One of the essential questions related to the freshening of the Southern Ocean and the changing ice masses is if they will influence the planetary-scale ocean overturning circulation and might impact the climate through this process. To first order, the overturning circulation in the Southern Ocean is fueled by wind-driven divergence and convergence. While the dynamics of the overturning circulation have been fairly well understood, our understanding of the role surface fluxes of heat and freshwater that are required to convert the upwelled deep water to either new lighter or denser water masses, i.e., to become ventilated and form new water masses is still limited. However, it is this ventilation processes that is critical to exchange heat and carbon between the deep ocean and the surface.

We want to use biogeochemical tracers for this project. For example, inorganic nutrients can be combined with oxygen measurements to obtain estimates of the recirculated fraction of inorganic nutrients.

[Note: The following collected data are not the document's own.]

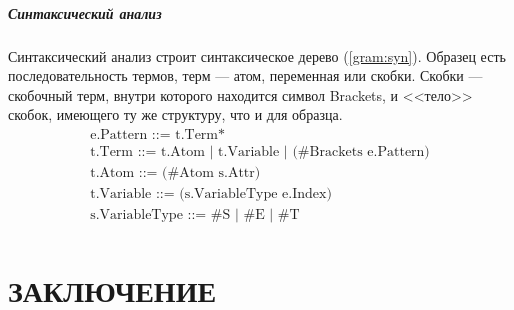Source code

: \documentclass[12pt]{article}
\begin{document}
\subsubsection[Синтаксический анализ]{\large Синтаксический анализ}
\hspace{\parindent} Синтаксический анализ строит синтаксическое дерево (\ref{gram:syn}). Образец есть последовательность термов, терм --- атом, переменная или скобки. Скобки --- скобочный терм, внутри которого находится символ
Brackets, и <<тело>> скобок, имеющего ту же структуру, что и для образца.
\begin{equation}\label{gram:syn}
\begin{array}{l}
\textrm{e.Pattern ::= t.Term*} \\
\textrm{t.Term ::= t.Atom | t.Variable | (\#Brackets e.Pattern)} \\
\textrm{t.Atom ::= (\#Atom s.Attr)} \\
\textrm{t.Variable ::= (s.VariableType e.Index)} \\
\textrm{s.VariableType ::= \#S | \#E | \#T} \\
\end{array}
\end{equation}

\indent 

\clearpage
\newpage

\part*{\large \centering ЗАКЛЮЧЕНИЕ}
\hspace{\parindent}

\clearpage
\newpage
\begin{flushleft}
\end{flushleft}
\end{document}
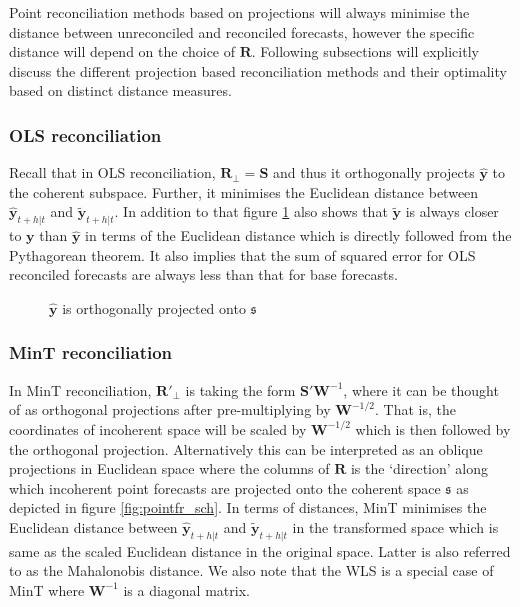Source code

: \documentclass[12pt]{article}
\theoremstyle{definition}
\begin{document}
	Point reconciliation methods based on projections will always minimise the distance between unreconciled and reconciled forecasts, however the specific distance will depend on the choice of $\bm{R}$. Following subsections will explicitly discuss the different projection based reconciliation methods and their optimality based on distinct distance measures. 
	
	\subsubsection{OLS reconciliation}
	
	Recall that in OLS reconciliation, $\bm{R}_\perp=\bm{S}$ and thus it orthogonally projects $\hat{\bm{y}}$ to the coherent subspace. Further, it minimises the Euclidean distance between $\hat{\bm{y}}_{t+h|t}$ and $\tilde{\bm{y}}_{t+h|t}$. In addition to that figure \ref{fig:Schematic_OLSRecon} also shows that $\tilde{\bm{y}}$ is always closer to $\bm{y}$ than $\hat{\bm{y}}$ in terms of the Euclidean distance which is directly followed from the Pythagorean theorem. It also implies that the sum of squared error for OLS reconciled forecasts are always less than that for base forecasts.    
	
			
	\begin{figure}[H]
		\centering
		\vspace{-0.9cm}
		\tiny
		\resizebox{\linewidth}{!}{
			
		}
		\caption{$\hat{\bm{y}}$ is orthogonally projected onto $\mathfrak{s}$ }\label{fig:Schematic_OLSRecon}
	\end{figure}
	
	\subsubsection{MinT reconciliation}
	
	In MinT reconciliation, $\bm{R}'_\perp$ is taking the form $\bm{S}'{\bm{W}}^{-1}$, where it can be thought of as orthogonal projections after pre-multiplying by ${\bm{W}^{-1/2}}$. That is, the coordinates of incoherent space will be scaled by $\bm{W}^{-1/2}$ which is then followed by the orthogonal projection. Alternatively this can be interpreted as an oblique projections in Euclidean space where the columns of $\bm{R}$ is the `direction' along which incoherent point forecasts are projected onto the coherent space $\mathfrak{s}$ as depicted in figure \ref{fig:pointfr_sch}. In terms of distances, MinT minimises the Euclidean distance between $\hat{\bm{y}}_{t+h|t}$ and $\tilde{\bm{y}}_{t+h|t}$ in the transformed space which is same as the scaled Euclidean distance in the original space. Latter is also referred to as the Mahalonobis distance. We also note that the WLS is a special case of MinT where $\bm{W}^{-1}$ is a diagonal matrix. 
	
\end{document}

In this way, we want to evaluate the relationship between the spatial and temporal variations of the various freshwater fluxes at the surface and the oceanic overturning circulation.

The observed freshening, and thus lightening, of the Southern Ocean surface waters has led to a circumpolar increase of the surface density stratification over recent decades. This increasing density stratification has critical consequences for the mixing between deep and surface waters that have possibly declined over recent decades. In my own work, I could show that this increased stratification is probably responsible for most of the observed temperature changes, since it led to a trapping of heat at depth. These changes most likely also affected the vertical mixing of carbon-rich deep waters into the surface layer and the downward mixing of anthropogenic CO₂. Yet, despite the increasing stratification over recent decades, the Southern Ocean continued to take up CO₂ from the atmosphere at an expected rate, but the changes in these CO₂ fluxes also carry large uncertainties and model simulations do not reproduce them. Thus, the exact relation between stratification changes and CO₂ exchange still remains unknown. Given that the density stratification has been changing, which has been proposed to strongly alter the CO₂ fluxes on long time scales, an investigation of this relation requires urgent attention. Recent advances in remotely observing the high latitudes from space and under water now provide new avenues to explore this critical relation.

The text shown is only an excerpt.